Regardless of a body's position on sexually-based differences in brain chemistry and what that means for intelligence, it's pretty easy to understand that the people who are competing for top-tier jobs are all at the very front end of the bell curve anyway. If the question is about why some of those top-tier people aren't getting jobs at the same rate as others, it's almost certainly not their intelligence or ability that makes it so.

But, from what I can gather about Summers' informal remarks, that is not, in fact, the question he was answering. Summers' comments were rather about the ratio of women to men observed among those who are successful, i.e. the success rate for all women vs. that for all men, not the success rates of "top-tier" women vs. those of "top-tier" men. If the proportion of women who are in the "top tier" is less than that of men—an obvious possible meaning of "innate differences"—then in what many would regard as a fair and efficient allocation of "top-tier" positions we would observe a lower proportion of women than in the population at large.

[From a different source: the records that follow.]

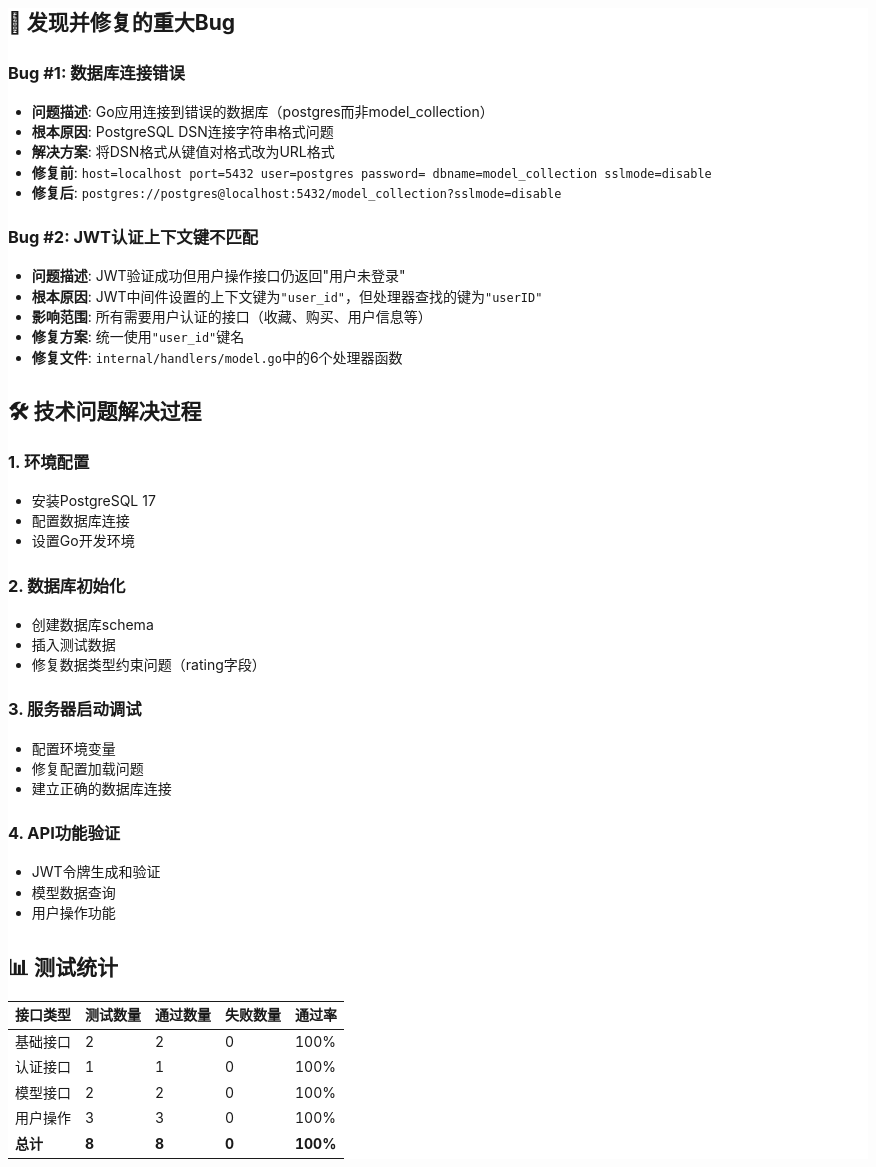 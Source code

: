 ## 🐛 发现并修复的重大Bug

### Bug #1: 数据库连接错误
- **问题描述**: Go应用连接到错误的数据库（postgres而非model_collection）
- **根本原因**: PostgreSQL DSN连接字符串格式问题
- **解决方案**: 将DSN格式从键值对格式改为URL格式
- **修复前**: `host=localhost port=5432 user=postgres password= dbname=model_collection sslmode=disable`
- **修复后**: `postgres://postgres@localhost:5432/model_collection?sslmode=disable`

### Bug #2: JWT认证上下文键不匹配
- **问题描述**: JWT验证成功但用户操作接口仍返回"用户未登录"
- **根本原因**: JWT中间件设置的上下文键为`"user_id"`，但处理器查找的键为`"userID"`
- **影响范围**: 所有需要用户认证的接口（收藏、购买、用户信息等）
- **修复方案**: 统一使用`"user_id"`键名
- **修复文件**: `internal/handlers/model.go`中的6个处理器函数

## 🛠️ 技术问题解决过程

### 1. 环境配置
- 安装PostgreSQL 17
- 配置数据库连接
- 设置Go开发环境

### 2. 数据库初始化
- 创建数据库schema
- 插入测试数据
- 修复数据类型约束问题（rating字段）

### 3. 服务器启动调试
- 配置环境变量
- 修复配置加载问题
- 建立正确的数据库连接

### 4. API功能验证
- JWT令牌生成和验证
- 模型数据查询
- 用户操作功能

## 📊 测试统计

| 接口类型 | 测试数量 | 通过数量 | 失败数量 | 通过率 |
|---------|---------|---------|---------|--------|
| 基础接口 | 2 | 2 | 0 | 100% |
| 认证接口 | 1 | 1 | 0 | 100% |
| 模型接口 | 2 | 2 | 0 | 100% |
| 用户操作 | 3 | 3 | 0 | 100% |
| **总计** | **8** | **8** | **0** | **100%** |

The confusion here is analogous to that in the Federal Reserve study of lending to minorities concisely summarized by Gary Becker in his 1993 Business Week column ("The Evidence Against Banks Doesn't Prove Bias" in the April 13 issue). In that case, the study pointed to a differential in the rate at which minority applicants were granted loans as evidence of discrimination. Becker pointed out that one would, in that case, expect the rate of default to differ for the two groups; but it did not. Likewise, here the claim to be examined is not whether women and men achieve "top-tier" positions in the sciences at the same rate, but whether those who do achieve these positions succeed equally at the margin.

At any rate, Stampley goes on to say that this entire question is irrelevant. What's important, she says is "figuring out how to find women and minorities who fit the profile and how to encourage them to get degrees and compete for jobs" because "what we want is more women and minorities in top-tier science and mathematics positions".

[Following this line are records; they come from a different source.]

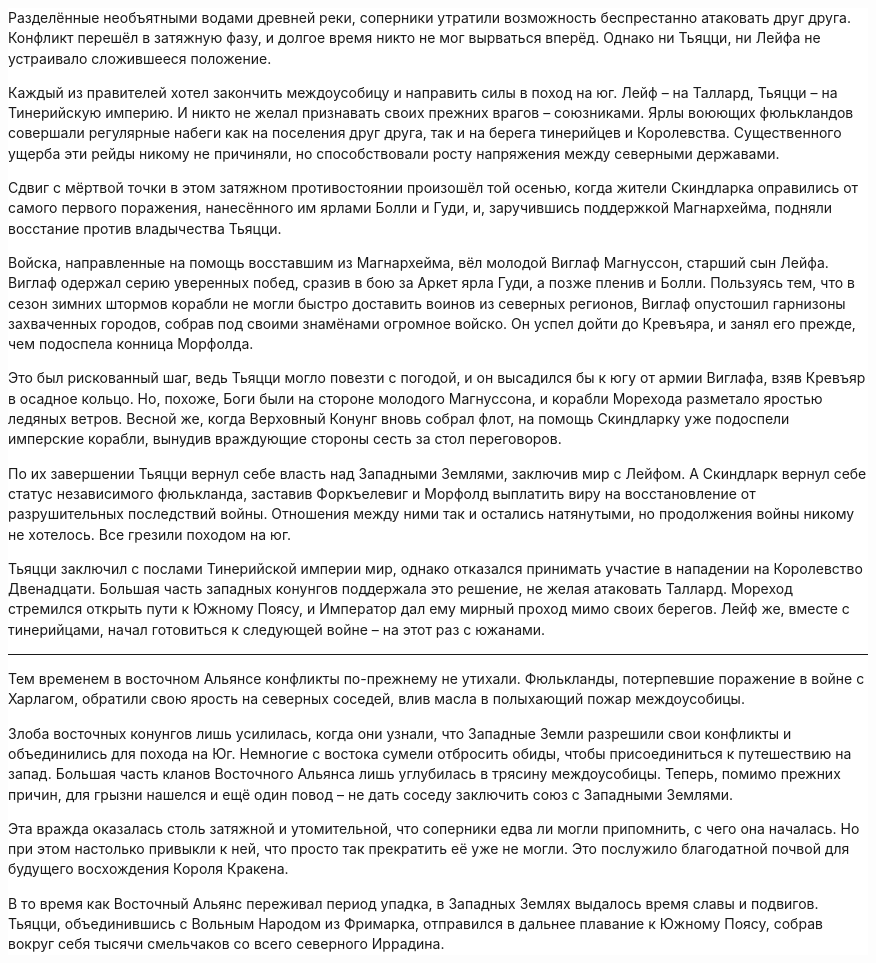 Разделённые необъятными водами древней реки, соперники утратили возможность беспрестанно атаковать друг друга. Конфликт перешёл в затяжную фазу, и долгое время никто не мог вырваться вперёд. Однако ни Тьяцци, ни Лейфа не устраивало сложившееся положение. 

Каждый из правителей хотел закончить междоусобицу и направить силы в поход на юг. Лейф – на Таллард, Тьяцци – на Тинерийскую империю. И никто не желал признавать своих прежних врагов – союзниками. Ярлы воюющих фюлькландов совершали регулярные набеги как на поселения друг друга, так и на берега тинерийцев и Королевства. Существенного ущерба эти рейды никому не причиняли, но способствовали росту напряжения между северными державами.

Сдвиг с мёртвой точки в этом затяжном противостоянии произошёл той осенью, когда жители Скиндларка оправились от самого первого поражения, нанесённого им ярлами Болли и Гуди, и, заручившись поддержкой Магнархейма, подняли восстание против владычества Тьяцци. 

Войска, направленные на помощь восставшим из Магнархейма, вёл молодой Виглаф Магнуссон, старший сын Лейфа. Виглаф одержал серию уверенных побед, сразив в бою за Аркет ярла Гуди, а позже пленив и Болли. Пользуясь тем, что в сезон зимних штормов корабли не могли быстро доставить воинов из северных регионов, Виглаф опустошил гарнизоны захваченных городов, собрав под своими знамёнами огромное войско. Он успел дойти до Кревъяра, и занял его прежде, чем подоспела конница Морфолда. 

Это был рискованный шаг, ведь Тьяцци могло повезти с погодой, и он высадился бы к югу от армии Виглафа, взяв Кревъяр в осадное кольцо. Но, похоже, Боги были на стороне молодого Магнуссона, и корабли Морехода разметало яростью ледяных ветров. Весной же, когда Верховный Конунг вновь собрал флот, на помощь Скиндларку уже подоспели имперские корабли, вынудив враждующие стороны сесть за стол переговоров. 

По их завершении Тьяцци вернул себе власть над Западными Землями, заключив мир с Лейфом. А Скиндларк вернул себе статус независимого фюлькланда, заставив Форкъелевиг и Морфолд выплатить виру на восстановление от разрушительных последствий войны. Отношения между ними так и остались натянутыми, но продолжения войны никому не хотелось. Все грезили походом на юг. 

Тьяцци заключил с послами Тинерийской империи мир, однако отказался принимать участие в нападении на Королевство Двенадцати. Большая часть западных конунгов поддержала это решение, не желая атаковать Таллард. Мореход стремился открыть пути к Южному Поясу, и Император дал ему мирный проход мимо своих берегов. Лейф же, вместе с тинерийцами, начал готовиться к следующей войне – на этот раз с южанами. 

***

Тем временем в восточном Альянсе конфликты по-прежнему не утихали. Фюлькланды, потерпевшие поражение в войне с Харлагом, обратили свою ярость на северных соседей, влив масла в полыхающий пожар междоусобицы.

Злоба восточных конунгов лишь усилилась, когда они узнали, что Западные Земли разрешили свои конфликты и объединились для похода на Юг. Немногие с востока сумели отбросить обиды, чтобы присоединиться к путешествию на запад. Большая часть кланов Восточного Альянса лишь углубилась в трясину междоусобицы. Теперь, помимо прежних причин, для грызни нашелся и ещё один повод – не дать соседу заключить союз с Западными Землями. 

Эта вражда оказалась столь затяжной и утомительной, что соперники едва ли могли припомнить, с чего она началась. Но при этом настолько привыкли к ней, что просто так прекратить её уже не могли. Это послужило благодатной почвой для будущего восхождения Короля Кракена.

В то время как Восточный Альянс переживал период упадка, в Западных Землях выдалось время славы и подвигов. Тьяцци, объединившись с Вольным Народом из Фримарка, отправился в дальнее плавание к Южному Поясу, собрав вокруг себя тысячи смельчаков со всего северного Иррадина.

Do we? I don't know about you, but I can't answer that question without first knowing the answer to the question Stampley finds irrelevant: what do "sexually-based differences in brain chemistry" mean for intelligence? Because what I think is important is figuring out how to find qualified people and get them in the positions where they can be most effective.

I suspect that, were we to do that, we'd see more women in "top-tier" positions than we do now. But nothing I've seen so far convinces me that we'd see an equal number of women and men. At least, not if "top-tier" means "best at math". (If it meant something else, like "best at managing teams of mathematicians", we might see more women than men! But that's a question for another day, I suppose...)

At any rate, I expect we'll be seeing more misdirected criticsims like this. And that's a shame, because it's an interesting question worth answering. It's also a shame that Summers apparently can't say so himself.